BEGIN

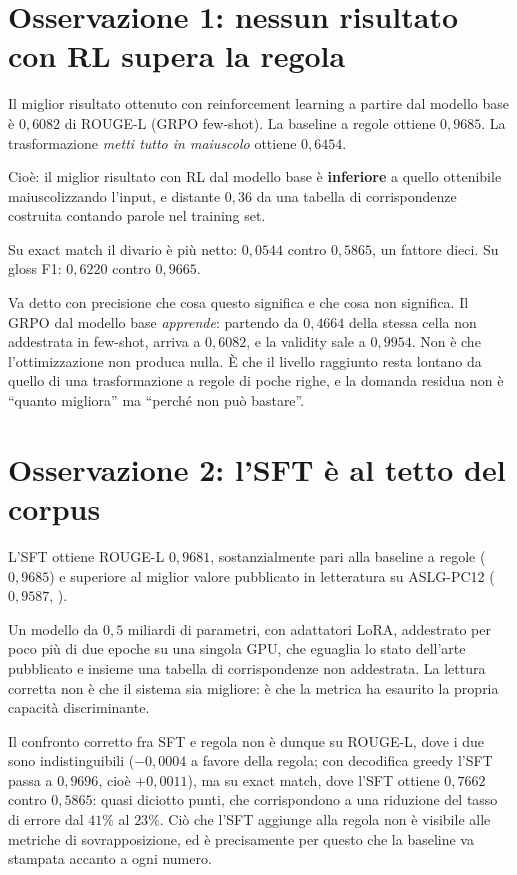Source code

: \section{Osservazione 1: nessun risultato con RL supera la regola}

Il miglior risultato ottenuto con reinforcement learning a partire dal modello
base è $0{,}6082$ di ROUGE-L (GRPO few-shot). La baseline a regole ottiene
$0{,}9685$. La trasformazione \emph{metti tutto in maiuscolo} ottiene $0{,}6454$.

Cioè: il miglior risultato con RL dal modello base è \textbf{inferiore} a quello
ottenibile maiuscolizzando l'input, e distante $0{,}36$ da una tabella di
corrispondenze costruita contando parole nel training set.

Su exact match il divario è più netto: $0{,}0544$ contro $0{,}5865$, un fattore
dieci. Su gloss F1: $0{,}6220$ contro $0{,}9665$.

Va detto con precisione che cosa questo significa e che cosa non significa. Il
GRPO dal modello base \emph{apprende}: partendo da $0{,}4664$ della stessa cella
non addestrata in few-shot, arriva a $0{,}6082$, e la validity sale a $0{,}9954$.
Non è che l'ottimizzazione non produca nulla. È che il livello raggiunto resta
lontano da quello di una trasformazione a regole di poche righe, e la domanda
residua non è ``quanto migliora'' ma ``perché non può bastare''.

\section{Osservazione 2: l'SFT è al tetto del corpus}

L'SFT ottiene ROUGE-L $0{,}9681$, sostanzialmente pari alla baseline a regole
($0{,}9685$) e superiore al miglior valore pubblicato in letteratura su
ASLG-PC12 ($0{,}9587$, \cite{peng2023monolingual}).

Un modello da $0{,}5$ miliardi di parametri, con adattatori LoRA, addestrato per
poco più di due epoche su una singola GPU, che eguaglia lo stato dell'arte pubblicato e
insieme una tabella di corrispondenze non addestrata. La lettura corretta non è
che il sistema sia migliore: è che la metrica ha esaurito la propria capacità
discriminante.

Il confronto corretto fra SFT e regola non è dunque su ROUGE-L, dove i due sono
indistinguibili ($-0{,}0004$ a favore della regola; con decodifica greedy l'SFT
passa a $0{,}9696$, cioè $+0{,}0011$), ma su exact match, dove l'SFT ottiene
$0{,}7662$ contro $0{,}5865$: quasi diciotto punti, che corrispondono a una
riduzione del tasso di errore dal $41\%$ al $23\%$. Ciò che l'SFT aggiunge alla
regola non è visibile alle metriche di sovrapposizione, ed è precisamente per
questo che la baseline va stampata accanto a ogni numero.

END
BEGIN

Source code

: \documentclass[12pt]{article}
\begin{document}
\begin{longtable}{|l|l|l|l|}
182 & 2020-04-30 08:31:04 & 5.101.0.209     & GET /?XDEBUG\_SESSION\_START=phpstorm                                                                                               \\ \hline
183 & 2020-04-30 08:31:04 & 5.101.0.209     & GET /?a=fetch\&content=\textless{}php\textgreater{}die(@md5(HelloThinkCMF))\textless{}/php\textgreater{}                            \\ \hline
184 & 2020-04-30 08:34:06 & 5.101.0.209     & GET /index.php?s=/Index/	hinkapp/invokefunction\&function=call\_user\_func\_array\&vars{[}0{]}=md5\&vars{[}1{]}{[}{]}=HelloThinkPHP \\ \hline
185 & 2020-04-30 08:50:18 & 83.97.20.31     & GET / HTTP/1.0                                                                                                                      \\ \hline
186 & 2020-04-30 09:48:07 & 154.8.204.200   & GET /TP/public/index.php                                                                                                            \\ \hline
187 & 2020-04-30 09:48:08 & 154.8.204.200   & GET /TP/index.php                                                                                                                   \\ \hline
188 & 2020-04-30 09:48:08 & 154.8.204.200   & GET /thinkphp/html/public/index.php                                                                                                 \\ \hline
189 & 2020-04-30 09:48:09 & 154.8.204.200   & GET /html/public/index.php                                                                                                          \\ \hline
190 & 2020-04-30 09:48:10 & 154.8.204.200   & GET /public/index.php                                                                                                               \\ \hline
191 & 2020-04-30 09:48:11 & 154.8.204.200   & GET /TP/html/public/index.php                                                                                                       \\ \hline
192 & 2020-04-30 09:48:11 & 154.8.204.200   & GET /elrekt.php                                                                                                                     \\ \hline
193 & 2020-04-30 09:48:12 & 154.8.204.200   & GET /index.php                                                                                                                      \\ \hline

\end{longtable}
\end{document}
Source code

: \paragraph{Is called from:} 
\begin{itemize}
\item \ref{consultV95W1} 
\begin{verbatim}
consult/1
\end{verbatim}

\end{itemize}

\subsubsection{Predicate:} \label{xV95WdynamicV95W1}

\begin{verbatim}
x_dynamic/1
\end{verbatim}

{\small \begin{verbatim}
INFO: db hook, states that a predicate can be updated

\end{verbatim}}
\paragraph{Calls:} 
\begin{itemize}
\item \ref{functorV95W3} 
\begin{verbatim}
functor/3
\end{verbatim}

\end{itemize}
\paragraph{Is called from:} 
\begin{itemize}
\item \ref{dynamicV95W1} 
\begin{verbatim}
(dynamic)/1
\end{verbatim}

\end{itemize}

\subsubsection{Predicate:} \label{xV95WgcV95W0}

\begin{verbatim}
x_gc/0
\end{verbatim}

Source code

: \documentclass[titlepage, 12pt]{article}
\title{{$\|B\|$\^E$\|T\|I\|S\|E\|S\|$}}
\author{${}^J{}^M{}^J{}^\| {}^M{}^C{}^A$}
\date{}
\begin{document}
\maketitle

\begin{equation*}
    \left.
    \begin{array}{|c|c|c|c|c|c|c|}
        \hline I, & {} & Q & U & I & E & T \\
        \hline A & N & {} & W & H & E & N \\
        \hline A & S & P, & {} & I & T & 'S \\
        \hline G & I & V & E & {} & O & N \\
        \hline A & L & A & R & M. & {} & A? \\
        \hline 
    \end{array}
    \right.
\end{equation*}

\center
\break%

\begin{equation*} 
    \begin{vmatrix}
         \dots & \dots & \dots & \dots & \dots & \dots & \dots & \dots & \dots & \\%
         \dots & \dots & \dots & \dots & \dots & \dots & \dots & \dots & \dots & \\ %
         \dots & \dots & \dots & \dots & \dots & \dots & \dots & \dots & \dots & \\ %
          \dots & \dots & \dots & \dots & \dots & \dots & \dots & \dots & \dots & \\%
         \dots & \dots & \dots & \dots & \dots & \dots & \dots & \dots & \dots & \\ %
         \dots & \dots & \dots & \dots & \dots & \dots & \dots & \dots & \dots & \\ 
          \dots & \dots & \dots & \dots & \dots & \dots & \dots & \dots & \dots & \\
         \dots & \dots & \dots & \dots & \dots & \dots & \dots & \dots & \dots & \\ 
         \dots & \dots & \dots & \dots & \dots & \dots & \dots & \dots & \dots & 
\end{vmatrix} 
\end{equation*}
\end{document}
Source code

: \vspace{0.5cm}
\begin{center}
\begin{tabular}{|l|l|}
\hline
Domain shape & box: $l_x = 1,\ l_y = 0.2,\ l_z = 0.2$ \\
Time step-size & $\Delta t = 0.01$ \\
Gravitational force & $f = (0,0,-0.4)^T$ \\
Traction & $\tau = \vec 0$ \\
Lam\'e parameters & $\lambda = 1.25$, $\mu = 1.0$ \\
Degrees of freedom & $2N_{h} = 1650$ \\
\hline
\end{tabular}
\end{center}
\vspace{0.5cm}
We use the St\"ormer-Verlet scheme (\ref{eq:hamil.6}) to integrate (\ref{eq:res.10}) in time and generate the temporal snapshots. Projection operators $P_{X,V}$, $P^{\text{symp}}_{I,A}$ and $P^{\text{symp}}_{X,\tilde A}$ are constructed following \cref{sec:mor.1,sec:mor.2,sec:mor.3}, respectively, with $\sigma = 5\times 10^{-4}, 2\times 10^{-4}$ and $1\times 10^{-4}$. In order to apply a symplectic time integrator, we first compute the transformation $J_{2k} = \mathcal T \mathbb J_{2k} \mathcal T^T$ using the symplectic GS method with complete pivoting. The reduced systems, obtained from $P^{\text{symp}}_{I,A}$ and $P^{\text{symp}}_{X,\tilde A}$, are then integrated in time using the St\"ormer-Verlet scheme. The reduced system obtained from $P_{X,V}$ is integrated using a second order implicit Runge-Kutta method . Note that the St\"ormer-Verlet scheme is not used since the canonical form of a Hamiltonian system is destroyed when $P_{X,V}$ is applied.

END

TASK INSTRUCTIONS: Return a copy of each line in the entries that contains "documentclass".

SOLVED PROBLEM:
: \documentclass[12pt]{article}
: \documentclass[titlepage, 12pt]{article}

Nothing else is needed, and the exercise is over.